Birame s’attaque au pouvoir judiciaire (Cheikh Aïdara)
Birame s’attaque au pouvoir judiciaire
Au cours d’une conférence de presse organisée lundi 28 septembre 2020 dans un nouveau siège de l’organisation antiesclavagiste IRA qu’il préside dans le populeux quartier de PK 10, Birame Dah Abeid, député à l’Assemblée Nationale, a fustigé le pouvoir judiciaire qui ne suit pas selon lui, le mouvement réformateur introduit par le président de la République, Mohamed Cheikh Ghazouani dans la gouvernance politique, à travers l’indépendance des pouvoirs et la consolidation de l’Etat de droit.

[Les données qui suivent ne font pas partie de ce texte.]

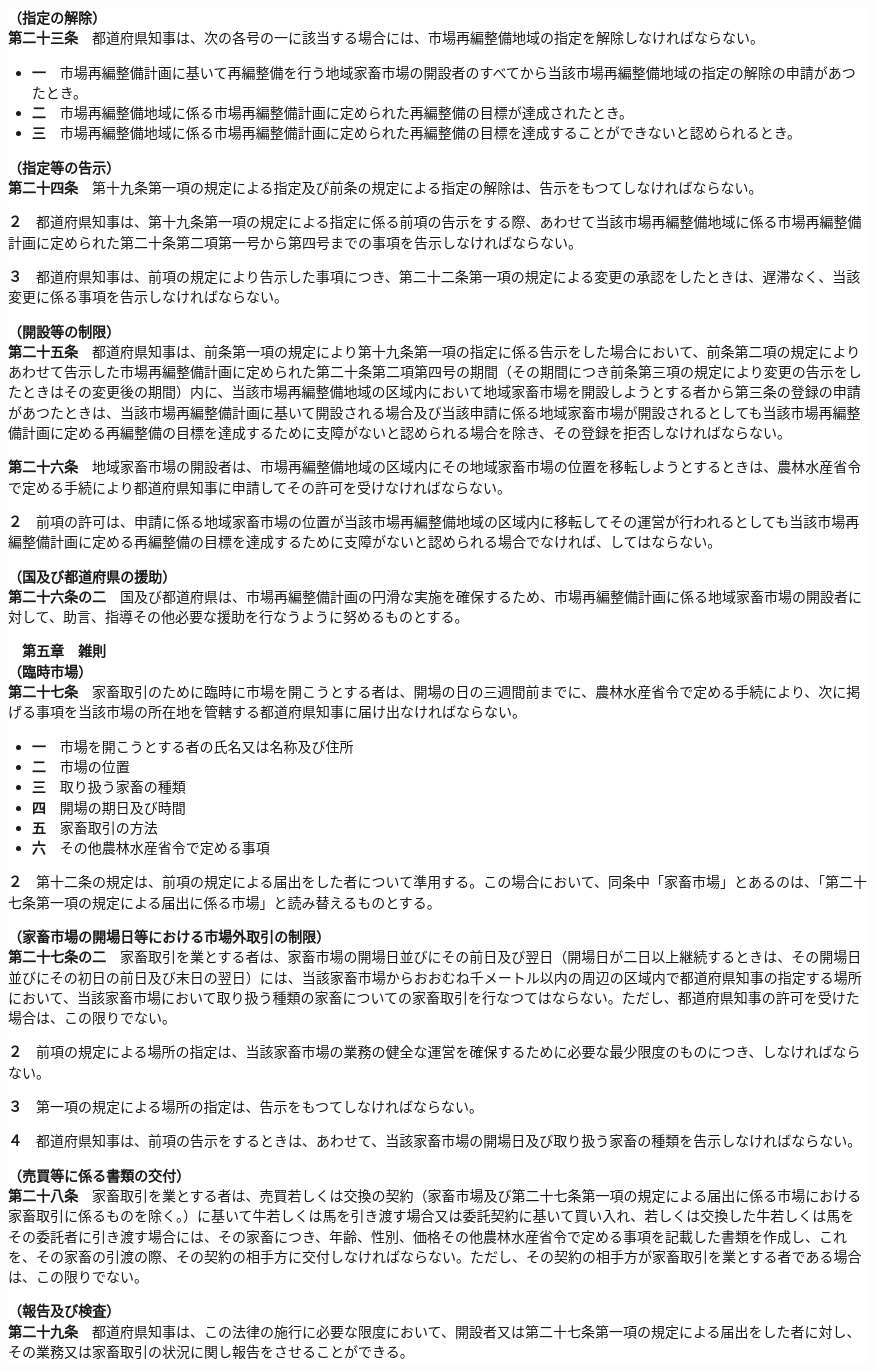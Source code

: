 **（指定の解除）**  
**第二十三条**　都道府県知事は、次の各号の一に該当する場合には、市場再編整備地域の指定を解除しなければならない。  
* **一**　市場再編整備計画に基いて再編整備を行う地域家畜市場の開設者のすべてから当該市場再編整備地域の指定の解除の申請があつたとき。  
* **二**　市場再編整備地域に係る市場再編整備計画に定められた再編整備の目標が達成されたとき。  
* **三**　市場再編整備地域に係る市場再編整備計画に定められた再編整備の目標を達成することができないと認められるとき。  
  
**（指定等の告示）**  
**第二十四条**　第十九条第一項の規定による指定及び前条の規定による指定の解除は、告示をもつてしなければならない。  
  
**２**　都道府県知事は、第十九条第一項の規定による指定に係る前項の告示をする際、あわせて当該市場再編整備地域に係る市場再編整備計画に定められた第二十条第二項第一号から第四号までの事項を告示しなければならない。  
  
**３**　都道府県知事は、前項の規定により告示した事項につき、第二十二条第一項の規定による変更の承認をしたときは、遅滞なく、当該変更に係る事項を告示しなければならない。  
  
**（開設等の制限）**  
**第二十五条**　都道府県知事は、前条第一項の規定により第十九条第一項の指定に係る告示をした場合において、前条第二項の規定によりあわせて告示した市場再編整備計画に定められた第二十条第二項第四号の期間（その期間につき前条第三項の規定により変更の告示をしたときはその変更後の期間）内に、当該市場再編整備地域の区域内において地域家畜市場を開設しようとする者から第三条の登録の申請があつたときは、当該市場再編整備計画に基いて開設される場合及び当該申請に係る地域家畜市場が開設されるとしても当該市場再編整備計画に定める再編整備の目標を達成するために支障がないと認められる場合を除き、その登録を拒否しなければならない。  
  
**第二十六条**　地域家畜市場の開設者は、市場再編整備地域の区域内にその地域家畜市場の位置を移転しようとするときは、農林水産省令で定める手続により都道府県知事に申請してその許可を受けなければならない。  
  
**２**　前項の許可は、申請に係る地域家畜市場の位置が当該市場再編整備地域の区域内に移転してその運営が行われるとしても当該市場再編整備計画に定める再編整備の目標を達成するために支障がないと認められる場合でなければ、してはならない。  
  
**（国及び都道府県の援助）**  
**第二十六条の二**　国及び都道府県は、市場再編整備計画の円滑な実施を確保するため、市場再編整備計画に係る地域家畜市場の開設者に対して、助言、指導その他必要な援助を行なうように努めるものとする。  
  
&emsp;**第五章　雑則**  
**（臨時市場）**  
**第二十七条**　家畜取引のために臨時に市場を開こうとする者は、開場の日の三週間前までに、農林水産省令で定める手続により、次に掲げる事項を当該市場の所在地を管轄する都道府県知事に届け出なければならない。  
* **一**　市場を開こうとする者の氏名又は名称及び住所  
* **二**　市場の位置  
* **三**　取り扱う家畜の種類  
* **四**　開場の期日及び時間  
* **五**　家畜取引の方法  
* **六**　その他農林水産省令で定める事項  
  
**２**　第十二条の規定は、前項の規定による届出をした者について準用する。この場合において、同条中「家畜市場」とあるのは、「第二十七条第一項の規定による届出に係る市場」と読み替えるものとする。  
  
**（家畜市場の開場日等における市場外取引の制限）**  
**第二十七条の二**　家畜取引を業とする者は、家畜市場の開場日並びにその前日及び翌日（開場日が二日以上継続するときは、その開場日並びにその初日の前日及び末日の翌日）には、当該家畜市場からおおむね千メートル以内の周辺の区域内で都道府県知事の指定する場所において、当該家畜市場において取り扱う種類の家畜についての家畜取引を行なつてはならない。ただし、都道府県知事の許可を受けた場合は、この限りでない。  
  
**２**　前項の規定による場所の指定は、当該家畜市場の業務の健全な運営を確保するために必要な最少限度のものにつき、しなければならない。  
  
**３**　第一項の規定による場所の指定は、告示をもつてしなければならない。  
  
**４**　都道府県知事は、前項の告示をするときは、あわせて、当該家畜市場の開場日及び取り扱う家畜の種類を告示しなければならない。  
  
**（売買等に係る書類の交付）**  
**第二十八条**　家畜取引を業とする者は、売買若しくは交換の契約（家畜市場及び第二十七条第一項の規定による届出に係る市場における家畜取引に係るものを除く。）に基いて牛若しくは馬を引き渡す場合又は委託契約に基いて買い入れ、若しくは交換した牛若しくは馬をその委託者に引き渡す場合には、その家畜につき、年齢、性別、価格その他農林水産省令で定める事項を記載した書類を作成し、これを、その家畜の引渡の際、その契約の相手方に交付しなければならない。ただし、その契約の相手方が家畜取引を業とする者である場合は、この限りでない。  
  
**（報告及び検査）**  
**第二十九条**　都道府県知事は、この法律の施行に必要な限度において、開設者又は第二十七条第一項の規定による届出をした者に対し、その業務又は家畜取引の状況に関し報告をさせることができる。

«L’indépendance de la justice, un vœux pieux que le pouvoir de Mohamed Cheikh Ghazouani a instauré, est malheureusement utilisée par les juges pour servir les esclavagistes et les milieux d’influence, au détriment de la primauté du droit et de la justice». C’est autour de cette attaque contre le pouvoir judiciaire en Mauritanie, que le député et président de l’Initiative de résurgence du mouvement abolitionniste (IRA), Birame Dah Abeid, a introduit la conférence de presse qu’il a animée lundi 28 septembre 2020 au PK 10 à Nouakchott.
Selon lui, seuls les pauvres et les sans appuis subissent les foudres de la justice mauritanienne, les nantis, les fils des grandes tribus et les milieux d’influence étant assurés de l’impunité, quelle que soit la gravité des crimes commises. Et de citer trois cas de viol qui ont secoué cette année 2020 l’opinion publique, dont l’un suivi de grossesse sur mineur et un autre suivi de meurtre dont les auteurs ont été soit soustraits à la justice, soit innocentés ou en voie d’être absous par la formule magique consacrée, «transgression des interdits d’Allah », une porte ouverte à l’impunité.
Il s’agit notamment, cite-t-il en substance, du cas du commandant de la brigade de gendarmerie de Touil au Hodh Gharbi, Mohamed Taleb Ould Mohamed Mokhtar accusé d’avoir enceinté sa bonne de 12 ans, Toutou Mint Kaber. Après deux mois de détention préventive, il bénéficiera d’une liberté provisoire délivrée par un magistrat de la Cour Suprême, ce qui lui a permis de quitter tranquillement le pays, laissant derrière lui une famille éplorée, une gosse qui a donné naissance à un bébé qui n’a pas survécu, avec tout le traumatisme psychologique et les douleurs de l’enfantement.
Le deuxième cas est celui d’un fils d’une grande famille maraboutique vénérée, Hattab Ould Youba Zeine, accusé lui aussi d’avoir violé et enceinté une fille qu’il était censé soigné, Enne Mint Mousse. Celui-là ne sera même pas insculpé ni arrêté, sous le poids de l’influence de sa famille et de sa tribu.
Le troisième cas est celui de Moima Mint Mohamed Amar, violée puis tuée froidement. Selon Birame, les inculpés se sont vus accusés de «transgression des interdits d’Allah», une formule souvent utilisée par les magistrats quand ils cherchent à absoudre un crime sexuel.
Par contre, dira-t-il, trois jeunes issus des classes serviles à Adel Bagrou sont aujourd’hui jugés après une incarcération de 8 mois sur une simple accusation de tentative de viol par une femme, dont les motifs purement politiques découlent d’un règlement de compte pour punir les familles de ces jeunes pour avoir voté pour Birame Dah Abeid, lors des dernières présidentielles.
Fustigeant l’appareil judiciaire et son iniquité dans un pays qui se réclame «Phare de l’Islam et terre des hommes pieux», il est honteux dira Birame qu’une pareille justice puise perdurer avec des magistrats qui défigurent son image et transgressent les dispositions de la loi. Aussi, ajoutera-t-il, le dossier de l’enquête parlementaire sur la décennie de gabegie est-il entré dans une zone d’ombre une fois transmis à la justice, alors que le Parlement a rempli en toute impartialité sa mission de contrôle sur l’action du gouvernement passé et que le pouvoir Exécutif a décidé de ne pas s’immiscer dans le travail de la justice.
Mais face à la dérive des magistrats, dont l’indépendance semble être confisquée au profit des puissants de ce pays, Birame Dah Abeid en appelle au Président de la République pour soigner le «bras gangréné » de son pouvoir, par la convocation urgente du Haut Conseil de la Magistrature afin d’examiner les dérives des magistrats et d’apporter les correctifs nécessaires. Il en va, selon lui, de la préservation de la paix civile et de la cohésion sociale qui ne peuvent être maintenues qu’à travers l’instauration d’un système judiciaire soucieux de l’application de la loi dans toute sa rigueur et dans toute son impartialité sans considération de classe, d’origine ou d’appartenance.